Revisiting Mahalanobis Distance for Transformer-Based Out-of-Domain Detection

Authors: Alexander Podolskiy, Dmitry Lipin, Andrey Bout, Ekaterina Artemova, Irina Piontkovskaya13675-13682

AAAI 2021 | Conference PDF | Archive PDF | Plain Text | LLM Run Details

Reproducibility Variable Result LLM Response
Research Type Experimental This paper conducts a thorough comparison of outof-domain intent detection methods. We evaluate multiple contextual encoders and methods, proven to be efficient, on three standard datasets for intent classification, expanded with out-of-domain utterances. Our main findings show that fine-tuning Transformer-based encoders on in-domain data leads to superior results. Mahalanobis distance, together with utterance representations, derived from Transformer-based encoders, outperforms other methods by a wide margin (1-5% in terms of AUROC) and establishes new state-of-the-art results for all datasets.
Researcher Affiliation Collaboration Alexander Podolskiy1, Dmitry Lipin1, Andrey Bout1, Ekaterina Artemova1, 2, Irina Piontkovskaya1 1 Huawei Noah s Ark Lab, Moscow, Russia 2 HSE University, Moscow, Russia
Pseudocode No The paper describes the methods and calculations using equations and natural language, but it does not include any pseudocode or algorithm blocks.

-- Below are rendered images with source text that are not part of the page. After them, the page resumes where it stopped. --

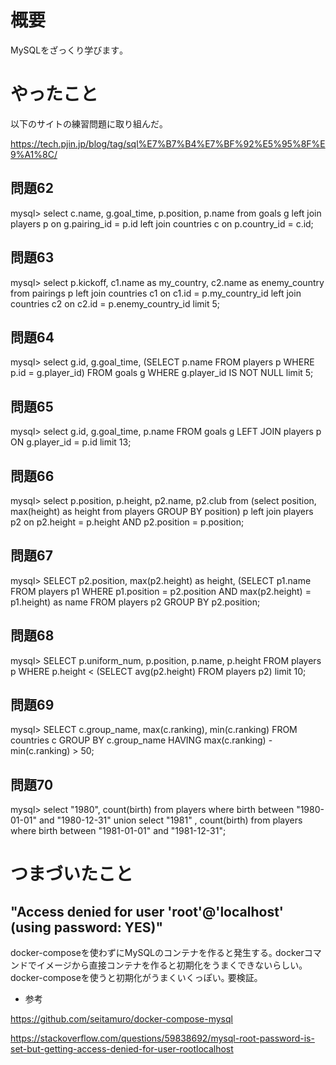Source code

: # 概要

MySQLをざっくり学びます｡

# やったこと

以下のサイトの練習問題に取り組んだ｡

https://tech.pjin.jp/blog/tag/sql%E7%B7%B4%E7%BF%92%E5%95%8F%E9%A1%8C/

## 問題62

mysql> select c.name, g.goal_time, p.position, p.name from goals g left join players p on g.pairing_id = p.id left join countries c on p.country_id = c.id;

## 問題63

mysql> select p.kickoff, c1.name as my_country, c2.name as enemy_country from pairings p left join countries c1 on c1.id = p.my_country_id left join countries c2 on c2.id = p.enemy_country_id limit 5;

## 問題64

mysql> select g.id, g.goal_time, (SELECT p.name FROM players p WHERE p.id = g.player_id) FROM goals g WHERE g.player_id IS NOT NULL limit 5;

## 問題65

mysql> select g.id, g.goal_time, p.name FROM goals g LEFT JOIN players p ON g.player_id = p.id limit 13;

## 問題66

mysql> select p.position, p.height, p2.name, p2.club from (select position, max(height) as height from players GROUP BY position) p left join players p2 on p2.height = p.height AND p2.position = p.position;

## 問題67

mysql> SELECT p2.position, max(p2.height) as height, (SELECT p1.name FROM players p1 WHERE p1.position =
 p2.position AND max(p2.height) = p1.height) as name FROM players p2 GROUP BY p2.position;

## 問題68

mysql> SELECT p.uniform_num, p.position, p.name, p.height FROM players p WHERE p.height < (SELECT avg(p2.height) FROM players p2) limit 10;

## 問題69

mysql> SELECT c.group_name, max(c.ranking), min(c.ranking) FROM countries c GROUP BY c.group_name HAVING max(c.ranking) - min(c.ranking) > 50;

## 問題70

mysql> select "1980",  count(birth) from players where birth between "1980-01-01" and "1980-12-31" union select "1981" , count(birth) from players where birth between "1981-01-01" and "1981-12-31";


# つまづいたこと

## "Access denied for user 'root'@'localhost' (using password: YES)"

docker-composeを使わずにMySQLのコンテナを作ると発生する｡
dockerコマンドでイメージから直接コンテナを作ると初期化をうまくできないらしい｡
docker-composeを使うと初期化がうまくいくっぽい｡
要検証｡

- 参考

https://github.com/seitamuro/docker-compose-mysql

https://stackoverflow.com/questions/59838692/mysql-root-password-is-set-but-getting-access-denied-for-user-rootlocalhost
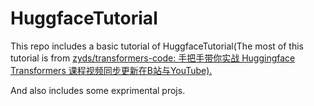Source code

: # HuggfaceTutorial

This repo includes a basic tutorial of HuggfaceTutorial(The most of this tutorial is from [zyds/transformers-code: 手把手带你实战 Huggingface Transformers 课程视频同步更新在B站与YouTube).](https://github.com/zyds/transformers-code)

And also includes some exprimental projs.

Open Source Code No The paper states 'We perform our experiments with Py Torch1, Py Torch Lightning and Hugging Face Transformers library (Wolf et al. 2019).' These are external libraries used, not the authors' own source code for their methodology. There is no explicit statement or link indicating the release of their own source code.

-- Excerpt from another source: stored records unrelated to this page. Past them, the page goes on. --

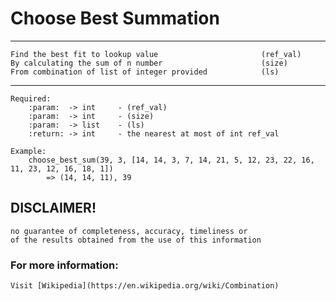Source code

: # Choose Best Summation

___
    Find the best fit to lookup value                       (ref_val)
    By calculating the sum of n number                      (size) 
    From combination of list of integer provided            (ls)
___

    Required:
        :param:  -> int     - (ref_val)
        :param:  -> int     - (size)
        :param:  -> list    - (ls)
        :return: -> int     - the nearest at most of int ref_val

    Example:
        choose_best_sum(39, 3, [14, 14, 3, 7, 14, 21, 5, 12, 23, 22, 16, 11, 23, 12, 16, 18, 1])
            => (14, 14, 11), 39

## DISCLAIMER!
    no guarantee of completeness, accuracy, timeliness or 
    of the results obtained from the use of this information

### For more information:
	Visit [Wikipedia](https://en.wikipedia.org/wiki/Combination)
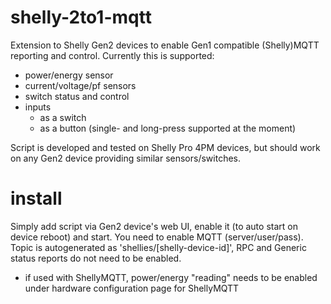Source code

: # shelly-2to1-mqtt
Extension to Shelly Gen2 devices to enable Gen1 compatible (Shelly)MQTT reporting and control.
Currently this is supported:
- power/energy sensor
- current/voltage/pf sensors
- switch status and control
- inputs
    - as a switch
    - as a button (single- and long-press supported at the moment)

Script is developed and tested on Shelly Pro 4PM devices, but should work on any Gen2 device providing similar sensors/switches.

# install
Simply add script via Gen2 device's web UI, enable it (to auto start on device reboot) and start. You need to enable MQTT (server/user/pass). Topic is autogenerated as 'shellies/[shelly-device-id]', RPC and Generic status reports do not need to be enabled.

- if used with ShellyMQTT, power/energy "reading" needs to be enabled under hardware configuration page for ShellyMQTT 

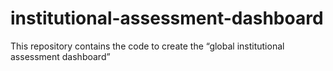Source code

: # institutional-assessment-dashboard
This repository contains the code to create the “global institutional assessment dashboard”
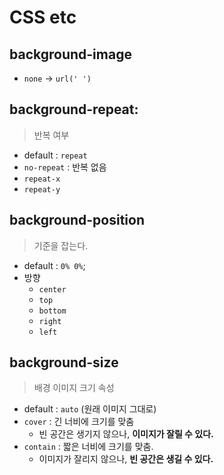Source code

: # CSS etc



## background-image



- `none` -> `url(' ')`



## background-repeat: 

> 반복 여부

- default : `repeat`
- `no-repeat` : 반복 없음
- `repeat-x`
- `repeat-y`



## background-position

> 기준을 잡는다.

- default : `0% 0%`;
- 방향 
  - `center` 
  - `top`
  - `bottom`
  - `right`
  - `left`



## background-size

> 배경 이미지 크기 속성

- default : `auto` (원래 이미지 그대로)
- `cover` : 긴 너비에 크기를 맞춤
  - 빈 공간은 생기지 않으나, **이미지가 잘릴 수 있다.**
- `contain` :  짧은 너비에 크기를 맞춤.
  - 이미지가 잘리지 않으나, **빈 공간은 생길 수 있다.**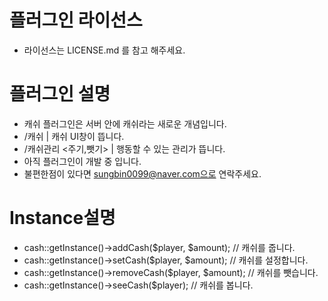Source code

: # 플러그인 라이선스
- 라이선스는 LICENSE.md 를 참고 해주세요.

# 플러그인 설명 
- 캐쉬 플러그인은 서버 안에 캐쉬라는 새로운 개념입니다.
- /캐쉬 | 캐쉬 UI창이 뜹니다.
- /캐쉬관리 <주기,뺏기> | 행동할 수 있는 관리가 뜹니다.
- 아직 플러그인이 개발 중 입니다.
- 불편한점이 있다면 sungbin0099@naver.com으로 연락주세요.

# Instance설명
- cash::getInstance()->addCash($player, $amount); // 캐쉬를 줍니다.
- cash::getInstance()->setCash($player, $amount); // 캐쉬를 설정합니다.
- cash::getInstance()->removeCash($player, $amount); // 캐쉬를 뺏습니다.
- cash::getInstance()->seeCash($player); // 캐쉬를 봅니다.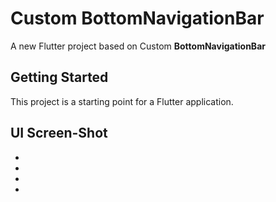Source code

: # Custom BottomNavigationBar

A new Flutter project based on Custom **BottomNavigationBar**


## Getting Started

This project is a starting point for a Flutter application.

## UI Screen-Shot
-
-
-
-
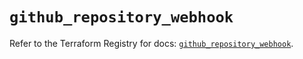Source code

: # `github_repository_webhook`

Refer to the Terraform Registry for docs: [`github_repository_webhook`](https://registry.terraform.io/providers/integrations/github/6.7.0/docs/resources/repository_webhook).
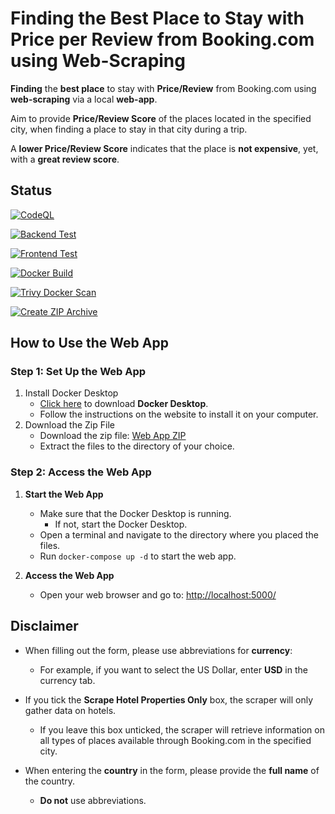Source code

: # Finding the Best Place to Stay with Price per Review from Booking.com using Web-Scraping
**Finding** the **best place** to stay with **Price/Review** from Booking.com using **web-scraping** via a local **web-app**.

Aim to provide **Price/Review Score** of the places located in the specified city,
when finding a place to stay in that city during a trip.  

A **lower Price/Review Score** indicates that the place is **not expensive**, yet, with a **great review score**.   

## Status
[![CodeQL](https://github.com/sakan811/Find-the-Best-Place-to-Stay-with-Price-per-Review/actions/workflows/codeql.yml/badge.svg)](https://github.com/sakan811/Find-the-Best-Place-to-Stay-with-Price-per-Review/actions/workflows/codeql.yml)  

[![Backend Test](https://github.com/sakan811/Find-the-Best-Place-to-Stay-with-Price-per-Review/actions/workflows/backend-test.yml/badge.svg)](https://github.com/sakan811/Find-the-Best-Place-to-Stay-with-Price-per-Review/actions/workflows/backend-test.yml)

[![Frontend Test](https://github.com/sakan811/Find-the-Best-Place-to-Stay-with-Price-per-Review/actions/workflows/frontend-test.yml/badge.svg)](https://github.com/sakan811/Find-the-Best-Place-to-Stay-with-Price-per-Review/actions/workflows/frontend-test.yml)

[![Docker Build](https://github.com/sakan811/Find-the-Best-Place-to-Stay-with-Price-per-Review/actions/workflows/docker-build.yml/badge.svg)](https://github.com/sakan811/Find-the-Best-Place-to-Stay-with-Price-per-Review/actions/workflows/docker-build.yml)

[![Trivy Docker Scan](https://github.com/sakan811/Find-the-Best-Place-to-Stay-with-Price-per-Review/actions/workflows/trivy-scan.yml/badge.svg)](https://github.com/sakan811/Find-the-Best-Place-to-Stay-with-Price-per-Review/actions/workflows/trivy-scan.yml)

[![Create ZIP Archive](https://github.com/sakan811/Find-the-Best-Place-to-Stay-with-Price-per-Review/actions/workflows/create-zip.yml/badge.svg)](https://github.com/sakan811/Find-the-Best-Place-to-Stay-with-Price-per-Review/actions/workflows/create-zip.yml)

## How to Use the Web App

### Step 1: Set Up the Web App
1. Install Docker Desktop
   - [Click here](https://www.docker.com/products/docker-desktop) to download **Docker Desktop**.
   - Follow the instructions on the website to install it on your computer.
2. Download the Zip File
   - Download the zip file: [Web App ZIP](https://github.com/sakan811/Find-the-Best-Place-to-Stay-with-Price-per-Review/actions/runs/.../artifacts/...)
   - Extract the files to the directory of your choice.

### Step 2: Access the Web App
1. **Start the Web App**
   - Make sure that the Docker Desktop is running.
      - If not, start the Docker Desktop. 
   - Open a terminal and navigate to the directory where you placed the files.
   - Run `docker-compose up -d` to start the web app.

2. **Access the Web App**
   - Open your web browser and go to: [http://localhost:5000/](http://localhost:5000/)

## Disclaimer

- When filling out the form, please use abbreviations for **currency**:
  - For example, if you want to select the US Dollar, enter **USD** in the currency tab.

- If you tick the **Scrape Hotel Properties Only** box, the scraper will only gather data on hotels. 
  - If you leave this box unticked, the scraper will retrieve information on all types of places available through Booking.com in the specified city.

- When entering the **country** in the form, please provide the **full name** of the country. 
  - **Do not** use abbreviations.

Open Datasets Yes CLINC150 is an intent classification dataset, modeling a real-life situation. Some utterances fall out of domains, covered by train data (Larson et al. 2019)... ROSTD extends the English part of multilingual dialog dataset with OOD utterances (Schuster et al. 2019; Gangal et al. 2020)... SNIPS has no explicit ID/OOD split. The total number of intents is 7. Following (Lin and Xu 2019) setup, we randomly split all labels into ID and OOD parts.

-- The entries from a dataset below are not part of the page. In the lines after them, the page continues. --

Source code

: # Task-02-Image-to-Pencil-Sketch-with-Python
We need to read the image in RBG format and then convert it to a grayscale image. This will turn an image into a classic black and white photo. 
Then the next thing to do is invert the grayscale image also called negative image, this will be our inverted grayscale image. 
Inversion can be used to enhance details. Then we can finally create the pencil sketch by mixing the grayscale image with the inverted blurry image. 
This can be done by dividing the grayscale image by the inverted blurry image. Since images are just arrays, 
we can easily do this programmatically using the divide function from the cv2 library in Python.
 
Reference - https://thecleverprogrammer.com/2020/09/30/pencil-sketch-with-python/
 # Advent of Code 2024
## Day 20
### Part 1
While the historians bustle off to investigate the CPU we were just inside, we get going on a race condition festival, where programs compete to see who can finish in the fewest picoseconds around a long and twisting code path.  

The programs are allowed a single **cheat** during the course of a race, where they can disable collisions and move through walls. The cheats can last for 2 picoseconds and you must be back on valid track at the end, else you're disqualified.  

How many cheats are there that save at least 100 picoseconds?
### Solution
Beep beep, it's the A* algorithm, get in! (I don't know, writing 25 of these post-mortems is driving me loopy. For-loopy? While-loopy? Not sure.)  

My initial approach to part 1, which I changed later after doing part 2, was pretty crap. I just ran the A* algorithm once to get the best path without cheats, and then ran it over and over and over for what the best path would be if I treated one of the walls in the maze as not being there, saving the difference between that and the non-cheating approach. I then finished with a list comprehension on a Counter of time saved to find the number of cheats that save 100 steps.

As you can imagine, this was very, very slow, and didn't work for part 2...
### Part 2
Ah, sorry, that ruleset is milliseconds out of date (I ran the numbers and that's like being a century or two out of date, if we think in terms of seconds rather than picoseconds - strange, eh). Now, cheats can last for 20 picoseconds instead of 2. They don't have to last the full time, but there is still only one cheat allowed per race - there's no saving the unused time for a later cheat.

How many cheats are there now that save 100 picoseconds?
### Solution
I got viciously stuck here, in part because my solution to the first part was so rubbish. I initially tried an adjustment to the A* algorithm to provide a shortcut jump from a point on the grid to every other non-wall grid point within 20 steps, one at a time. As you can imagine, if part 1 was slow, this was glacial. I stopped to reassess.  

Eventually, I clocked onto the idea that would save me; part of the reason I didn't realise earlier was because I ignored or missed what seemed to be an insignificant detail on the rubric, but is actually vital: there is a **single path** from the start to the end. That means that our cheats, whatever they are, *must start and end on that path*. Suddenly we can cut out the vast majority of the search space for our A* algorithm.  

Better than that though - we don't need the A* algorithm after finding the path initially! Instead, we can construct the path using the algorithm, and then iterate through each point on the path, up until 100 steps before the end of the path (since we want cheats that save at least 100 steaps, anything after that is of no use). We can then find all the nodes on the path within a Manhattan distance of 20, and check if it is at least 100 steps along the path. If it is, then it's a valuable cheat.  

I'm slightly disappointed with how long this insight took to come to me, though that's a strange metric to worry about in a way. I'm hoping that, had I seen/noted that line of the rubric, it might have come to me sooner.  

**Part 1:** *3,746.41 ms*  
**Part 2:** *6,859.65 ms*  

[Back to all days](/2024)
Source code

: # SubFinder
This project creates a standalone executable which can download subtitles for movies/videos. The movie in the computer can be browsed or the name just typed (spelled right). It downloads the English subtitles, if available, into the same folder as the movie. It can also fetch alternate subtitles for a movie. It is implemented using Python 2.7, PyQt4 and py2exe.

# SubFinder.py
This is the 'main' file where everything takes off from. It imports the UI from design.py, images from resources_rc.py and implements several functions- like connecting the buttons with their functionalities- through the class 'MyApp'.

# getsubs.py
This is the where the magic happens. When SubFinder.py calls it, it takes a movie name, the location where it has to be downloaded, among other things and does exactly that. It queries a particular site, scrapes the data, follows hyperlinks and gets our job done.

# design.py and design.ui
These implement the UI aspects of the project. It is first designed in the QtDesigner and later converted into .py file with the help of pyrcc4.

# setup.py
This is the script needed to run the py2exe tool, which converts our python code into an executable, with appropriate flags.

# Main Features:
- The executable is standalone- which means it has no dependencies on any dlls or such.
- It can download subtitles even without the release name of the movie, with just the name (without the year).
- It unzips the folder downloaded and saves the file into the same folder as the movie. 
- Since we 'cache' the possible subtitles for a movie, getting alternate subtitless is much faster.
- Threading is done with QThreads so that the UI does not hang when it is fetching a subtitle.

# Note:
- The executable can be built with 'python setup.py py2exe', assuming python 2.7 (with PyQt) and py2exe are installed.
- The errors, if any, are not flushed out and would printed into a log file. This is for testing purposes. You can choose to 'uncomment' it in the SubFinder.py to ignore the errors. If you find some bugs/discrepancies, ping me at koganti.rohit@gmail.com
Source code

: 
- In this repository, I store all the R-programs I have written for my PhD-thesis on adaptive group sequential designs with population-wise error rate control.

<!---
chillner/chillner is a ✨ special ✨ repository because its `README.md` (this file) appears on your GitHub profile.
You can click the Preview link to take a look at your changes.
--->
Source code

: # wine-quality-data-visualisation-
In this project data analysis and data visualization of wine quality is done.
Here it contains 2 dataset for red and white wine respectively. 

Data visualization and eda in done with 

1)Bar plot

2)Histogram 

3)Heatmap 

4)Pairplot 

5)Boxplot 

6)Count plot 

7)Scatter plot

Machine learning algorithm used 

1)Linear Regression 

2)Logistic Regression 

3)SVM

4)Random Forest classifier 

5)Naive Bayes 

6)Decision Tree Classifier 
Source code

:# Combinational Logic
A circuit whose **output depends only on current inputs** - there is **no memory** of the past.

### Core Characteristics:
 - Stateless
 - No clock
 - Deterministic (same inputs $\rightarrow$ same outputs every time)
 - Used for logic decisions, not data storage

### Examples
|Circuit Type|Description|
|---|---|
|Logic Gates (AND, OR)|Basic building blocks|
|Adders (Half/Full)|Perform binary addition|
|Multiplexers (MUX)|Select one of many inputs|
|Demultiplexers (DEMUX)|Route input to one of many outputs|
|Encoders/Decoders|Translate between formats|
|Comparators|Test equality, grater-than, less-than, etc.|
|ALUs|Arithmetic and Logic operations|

Dataset Splits Yes Table 1: Dataset statistics: CLINC150: Number train IND 15K, Number val IND 3K, Number test IND 4.5K. ROSTD: Number train IND 30K, Number val IND 4K, Number test IND 8.6K. SNIPS: Number train IND 13K, Number val IND 0.7K, Number test IND 0.7K. Also includes Number val OOD and Number test OOD.
Hardware Specification No The paper does not provide any specific details about the hardware used for running the experiments, such as CPU or GPU models.
Software Dependencies Yes We perform our experiments with Py Torch1, Py Torch Lightning and Hugging Face Transformers library (Wolf et al. 2019). 1Py Torch version 1.4.0, Py Torch Lightning version 0.7.5, Hugging Face Transformers version 2.8.0
Experiment Setup No The paper states, 'We tune hyper-parameters to maximize performance on the validation set for each of the ID intent classification tasks.' However, it does not provide the specific values for these hyperparameters or other system-level training settings in the main text.